**To do**
Look for the string "github" in the listing below and copy every line in which it appears.

**Given records**
- - -
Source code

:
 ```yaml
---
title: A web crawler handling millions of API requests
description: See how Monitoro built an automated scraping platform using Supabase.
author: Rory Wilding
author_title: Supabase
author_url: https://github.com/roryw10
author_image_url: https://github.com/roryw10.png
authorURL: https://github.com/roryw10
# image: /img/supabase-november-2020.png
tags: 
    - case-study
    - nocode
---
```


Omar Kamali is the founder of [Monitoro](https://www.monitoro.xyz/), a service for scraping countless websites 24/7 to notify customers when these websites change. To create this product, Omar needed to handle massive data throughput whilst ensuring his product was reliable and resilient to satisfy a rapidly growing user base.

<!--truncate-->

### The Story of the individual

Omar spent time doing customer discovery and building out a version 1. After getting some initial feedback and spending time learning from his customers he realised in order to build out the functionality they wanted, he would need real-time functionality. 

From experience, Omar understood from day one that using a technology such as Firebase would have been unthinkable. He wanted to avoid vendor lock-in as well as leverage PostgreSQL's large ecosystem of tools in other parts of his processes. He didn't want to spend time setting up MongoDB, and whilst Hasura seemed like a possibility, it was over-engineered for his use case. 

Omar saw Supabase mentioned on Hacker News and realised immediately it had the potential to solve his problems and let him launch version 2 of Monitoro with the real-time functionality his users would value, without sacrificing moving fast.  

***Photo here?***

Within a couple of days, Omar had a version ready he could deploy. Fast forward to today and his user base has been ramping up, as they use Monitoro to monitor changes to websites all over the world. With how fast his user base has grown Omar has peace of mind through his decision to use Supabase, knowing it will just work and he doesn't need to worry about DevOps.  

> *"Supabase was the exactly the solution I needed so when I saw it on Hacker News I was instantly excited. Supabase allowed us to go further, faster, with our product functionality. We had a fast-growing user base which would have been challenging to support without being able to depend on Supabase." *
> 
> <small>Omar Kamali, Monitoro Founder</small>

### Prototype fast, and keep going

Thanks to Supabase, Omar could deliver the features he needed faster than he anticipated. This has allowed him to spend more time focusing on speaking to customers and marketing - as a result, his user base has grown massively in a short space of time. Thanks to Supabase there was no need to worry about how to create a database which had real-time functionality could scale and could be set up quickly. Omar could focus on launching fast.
- - -
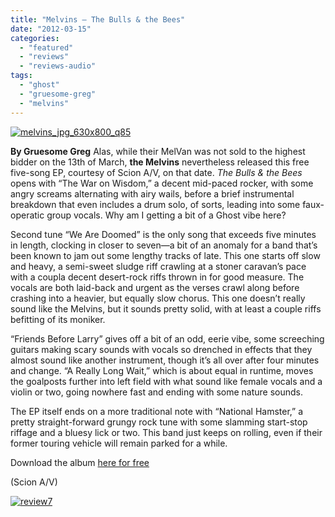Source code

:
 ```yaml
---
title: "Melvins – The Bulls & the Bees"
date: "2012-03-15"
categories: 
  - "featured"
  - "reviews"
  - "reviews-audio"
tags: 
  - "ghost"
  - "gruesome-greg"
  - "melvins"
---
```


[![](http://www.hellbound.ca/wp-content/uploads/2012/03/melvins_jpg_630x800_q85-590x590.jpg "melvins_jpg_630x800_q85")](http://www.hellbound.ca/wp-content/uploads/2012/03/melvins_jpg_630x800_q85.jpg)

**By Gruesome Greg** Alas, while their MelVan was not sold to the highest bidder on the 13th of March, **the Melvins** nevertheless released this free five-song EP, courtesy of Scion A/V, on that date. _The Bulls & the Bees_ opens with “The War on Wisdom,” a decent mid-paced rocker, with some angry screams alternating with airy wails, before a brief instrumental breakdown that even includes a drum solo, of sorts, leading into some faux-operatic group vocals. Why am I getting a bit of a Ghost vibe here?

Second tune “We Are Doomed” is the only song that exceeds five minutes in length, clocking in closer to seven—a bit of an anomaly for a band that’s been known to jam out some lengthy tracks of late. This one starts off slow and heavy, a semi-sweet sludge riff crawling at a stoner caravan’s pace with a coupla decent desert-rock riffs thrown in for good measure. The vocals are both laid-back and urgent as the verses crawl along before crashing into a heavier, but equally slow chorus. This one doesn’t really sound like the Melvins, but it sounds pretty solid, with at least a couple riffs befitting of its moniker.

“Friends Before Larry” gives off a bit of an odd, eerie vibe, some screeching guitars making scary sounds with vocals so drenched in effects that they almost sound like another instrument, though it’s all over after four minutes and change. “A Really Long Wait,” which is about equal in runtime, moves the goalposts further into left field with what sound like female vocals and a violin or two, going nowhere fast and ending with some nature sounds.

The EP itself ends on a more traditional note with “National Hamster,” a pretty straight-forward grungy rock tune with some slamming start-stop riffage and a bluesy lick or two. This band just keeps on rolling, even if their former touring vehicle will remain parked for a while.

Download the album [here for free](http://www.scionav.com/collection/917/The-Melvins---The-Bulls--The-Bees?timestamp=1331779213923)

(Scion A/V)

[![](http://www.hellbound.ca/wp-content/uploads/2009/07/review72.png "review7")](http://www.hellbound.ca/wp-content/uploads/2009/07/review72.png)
- - -
**Answer box**
author_url: https://github.com/roryw10
author_image_url: https://github.com/roryw10.png
authorURL: https://github.com/roryw10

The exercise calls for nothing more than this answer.